* _EXERCISE BRIEF_: Word for word, output the data, with none of its pictures.

* _EXCERPTED DATA_:
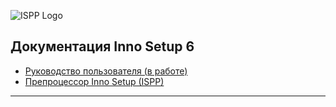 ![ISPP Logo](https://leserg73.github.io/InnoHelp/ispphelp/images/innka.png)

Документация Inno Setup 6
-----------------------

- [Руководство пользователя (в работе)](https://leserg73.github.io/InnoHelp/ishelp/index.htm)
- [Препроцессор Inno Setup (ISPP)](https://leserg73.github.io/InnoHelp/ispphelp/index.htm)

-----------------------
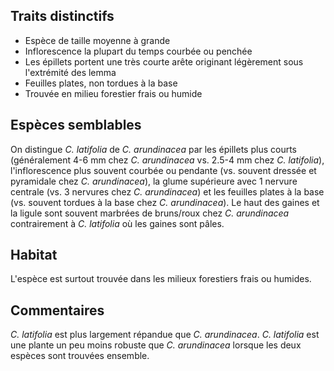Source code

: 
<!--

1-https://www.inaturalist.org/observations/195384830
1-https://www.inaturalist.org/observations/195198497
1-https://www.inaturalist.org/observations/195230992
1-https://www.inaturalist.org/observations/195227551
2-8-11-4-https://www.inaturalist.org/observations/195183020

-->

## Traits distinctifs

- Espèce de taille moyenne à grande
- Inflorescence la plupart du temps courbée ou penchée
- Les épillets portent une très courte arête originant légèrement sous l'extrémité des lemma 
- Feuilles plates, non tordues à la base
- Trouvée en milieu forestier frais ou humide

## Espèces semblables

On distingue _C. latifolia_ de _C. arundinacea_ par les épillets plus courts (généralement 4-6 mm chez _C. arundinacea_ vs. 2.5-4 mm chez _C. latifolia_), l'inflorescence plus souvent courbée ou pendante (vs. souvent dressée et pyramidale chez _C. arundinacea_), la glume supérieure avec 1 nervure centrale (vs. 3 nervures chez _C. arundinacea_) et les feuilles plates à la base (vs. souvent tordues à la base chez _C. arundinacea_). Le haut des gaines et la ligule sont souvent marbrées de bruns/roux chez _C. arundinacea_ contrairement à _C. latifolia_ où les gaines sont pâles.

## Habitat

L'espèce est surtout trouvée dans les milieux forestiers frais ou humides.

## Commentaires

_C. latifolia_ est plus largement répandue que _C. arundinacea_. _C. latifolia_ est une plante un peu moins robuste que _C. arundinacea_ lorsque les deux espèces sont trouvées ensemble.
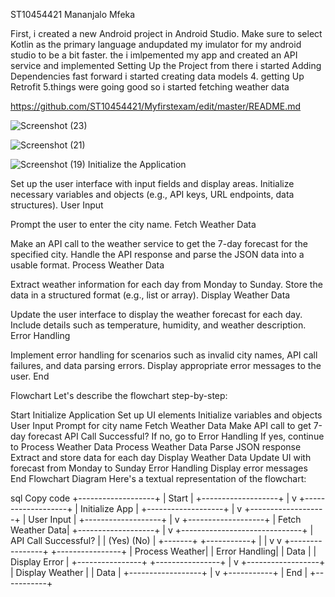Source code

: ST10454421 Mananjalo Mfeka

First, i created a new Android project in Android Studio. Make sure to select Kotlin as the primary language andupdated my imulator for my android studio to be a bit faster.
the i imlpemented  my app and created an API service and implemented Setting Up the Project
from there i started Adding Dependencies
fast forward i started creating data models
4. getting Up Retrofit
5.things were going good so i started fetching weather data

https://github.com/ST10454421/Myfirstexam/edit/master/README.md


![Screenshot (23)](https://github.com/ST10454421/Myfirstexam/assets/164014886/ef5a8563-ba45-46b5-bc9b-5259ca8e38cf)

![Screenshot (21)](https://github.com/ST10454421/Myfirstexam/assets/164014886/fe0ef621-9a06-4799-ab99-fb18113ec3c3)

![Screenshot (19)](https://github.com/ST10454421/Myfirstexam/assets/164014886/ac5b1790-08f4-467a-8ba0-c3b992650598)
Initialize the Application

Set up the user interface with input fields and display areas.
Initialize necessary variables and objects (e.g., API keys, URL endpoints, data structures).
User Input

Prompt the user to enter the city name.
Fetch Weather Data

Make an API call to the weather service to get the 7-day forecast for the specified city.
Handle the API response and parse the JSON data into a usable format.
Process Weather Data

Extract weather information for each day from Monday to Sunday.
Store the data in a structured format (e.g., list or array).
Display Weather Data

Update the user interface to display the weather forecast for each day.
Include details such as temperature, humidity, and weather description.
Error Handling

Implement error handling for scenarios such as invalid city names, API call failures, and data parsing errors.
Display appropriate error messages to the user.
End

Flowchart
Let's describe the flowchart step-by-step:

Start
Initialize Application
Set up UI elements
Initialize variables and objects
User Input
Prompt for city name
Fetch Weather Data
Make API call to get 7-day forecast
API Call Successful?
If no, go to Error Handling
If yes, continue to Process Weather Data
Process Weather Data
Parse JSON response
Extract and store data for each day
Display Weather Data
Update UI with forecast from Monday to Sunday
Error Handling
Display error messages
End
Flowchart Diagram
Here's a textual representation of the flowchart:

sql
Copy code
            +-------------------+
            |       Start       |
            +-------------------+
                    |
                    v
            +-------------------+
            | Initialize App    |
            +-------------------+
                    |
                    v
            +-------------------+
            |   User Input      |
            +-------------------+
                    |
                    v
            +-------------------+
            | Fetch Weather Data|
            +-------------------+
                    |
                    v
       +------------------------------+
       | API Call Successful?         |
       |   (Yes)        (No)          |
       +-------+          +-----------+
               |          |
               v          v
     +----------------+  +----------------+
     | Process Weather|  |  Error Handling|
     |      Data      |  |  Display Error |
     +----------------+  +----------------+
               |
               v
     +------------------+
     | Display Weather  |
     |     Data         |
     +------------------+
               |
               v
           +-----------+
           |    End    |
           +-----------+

* _ANSWER TO THIS EXERCISE_:
 ![ISPP Logo](https://leserg73.github.io/InnoHelp/ispphelp/images/innka.png)

Документация Inno Setup 6
-----------------------

- [Руководство пользователя (в работе)](https://leserg73.github.io/InnoHelp/ishelp/index.htm)
- [Препроцессор Inno Setup (ISPP)](https://leserg73.github.io/InnoHelp/ispphelp/index.htm)

-----------------------
Source code

: 
<!--

1-https://www.inaturalist.org/observations/195384830
1-https://www.inaturalist.org/observations/195198497
1-https://www.inaturalist.org/observations/195230992
1-https://www.inaturalist.org/observations/195227551
2-8-11-4-https://www.inaturalist.org/observations/195183020

-->

## Traits distinctifs

- Espèce de taille moyenne à grande
- Inflorescence la plupart du temps courbée ou penchée
- Les épillets portent une très courte arête originant légèrement sous l'extrémité des lemma 
- Feuilles plates, non tordues à la base
- Trouvée en milieu forestier frais ou humide

## Espèces semblables

On distingue _C. latifolia_ de _C. arundinacea_ par les épillets plus courts (généralement 4-6 mm chez _C. arundinacea_ vs. 2.5-4 mm chez _C. latifolia_), l'inflorescence plus souvent courbée ou pendante (vs. souvent dressée et pyramidale chez _C. arundinacea_), la glume supérieure avec 1 nervure centrale (vs. 3 nervures chez _C. arundinacea_) et les feuilles plates à la base (vs. souvent tordues à la base chez _C. arundinacea_). Le haut des gaines et la ligule sont souvent marbrées de bruns/roux chez _C. arundinacea_ contrairement à _C. latifolia_ où les gaines sont pâles.

## Habitat

L'espèce est surtout trouvée dans les milieux forestiers frais ou humides.

## Commentaires

_C. latifolia_ est plus largement répandue que _C. arundinacea_. _C. latifolia_ est une plante un peu moins robuste que _C. arundinacea_ lorsque les deux espèces sont trouvées ensemble.
Source code

: ST10454421 Mananjalo Mfeka

First, i created a new Android project in Android Studio. Make sure to select Kotlin as the primary language andupdated my imulator for my android studio to be a bit faster.
the i imlpemented  my app and created an API service and implemented Setting Up the Project
from there i started Adding Dependencies
fast forward i started creating data models
4. getting Up Retrofit
5.things were going good so i started fetching weather data

https://github.com/ST10454421/Myfirstexam/edit/master/README.md


![Screenshot (23)](https://github.com/ST10454421/Myfirstexam/assets/164014886/ef5a8563-ba45-46b5-bc9b-5259ca8e38cf)

![Screenshot (21)](https://github.com/ST10454421/Myfirstexam/assets/164014886/fe0ef621-9a06-4799-ab99-fb18113ec3c3)

![Screenshot (19)](https://github.com/ST10454421/Myfirstexam/assets/164014886/ac5b1790-08f4-467a-8ba0-c3b992650598)
Initialize the Application

Set up the user interface with input fields and display areas.
Initialize necessary variables and objects (e.g., API keys, URL endpoints, data structures).
User Input

Prompt the user to enter the city name.
Fetch Weather Data

Make an API call to the weather service to get the 7-day forecast for the specified city.
Handle the API response and parse the JSON data into a usable format.
Process Weather Data

Extract weather information for each day from Monday to Sunday.
Store the data in a structured format (e.g., list or array).
Display Weather Data

Update the user interface to display the weather forecast for each day.
Include details such as temperature, humidity, and weather description.
Error Handling

Implement error handling for scenarios such as invalid city names, API call failures, and data parsing errors.
Display appropriate error messages to the user.
End

Flowchart
Let's describe the flowchart step-by-step:

Start
Initialize Application
Set up UI elements
Initialize variables and objects
User Input
Prompt for city name
Fetch Weather Data
Make API call to get 7-day forecast
API Call Successful?
If no, go to Error Handling
If yes, continue to Process Weather Data
Process Weather Data
Parse JSON response
Extract and store data for each day
Display Weather Data
Update UI with forecast from Monday to Sunday
Error Handling
Display error messages
End
Flowchart Diagram
Here's a textual representation of the flowchart:

sql
Copy code
            +-------------------+
            |       Start       |
            +-------------------+
                    |
                    v
            +-------------------+
            | Initialize App    |
            +-------------------+
                    |
                    v
            +-------------------+
            |   User Input      |
            +-------------------+
                    |
                    v
            +-------------------+
            | Fetch Weather Data|
            +-------------------+
                    |
                    v
       +------------------------------+
       | API Call Successful?         |
       |   (Yes)        (No)          |
       +-------+          +-----------+
               |          |
               v          v
     +----------------+  +----------------+
     | Process Weather|  |  Error Handling|
     |      Data      |  |  Display Error |
     +----------------+  +----------------+
               |
               v
     +------------------+
     | Display Weather  |
     |     Data         |
     +------------------+
               |
               v
           +-----------+
           |    End    |
           +-----------+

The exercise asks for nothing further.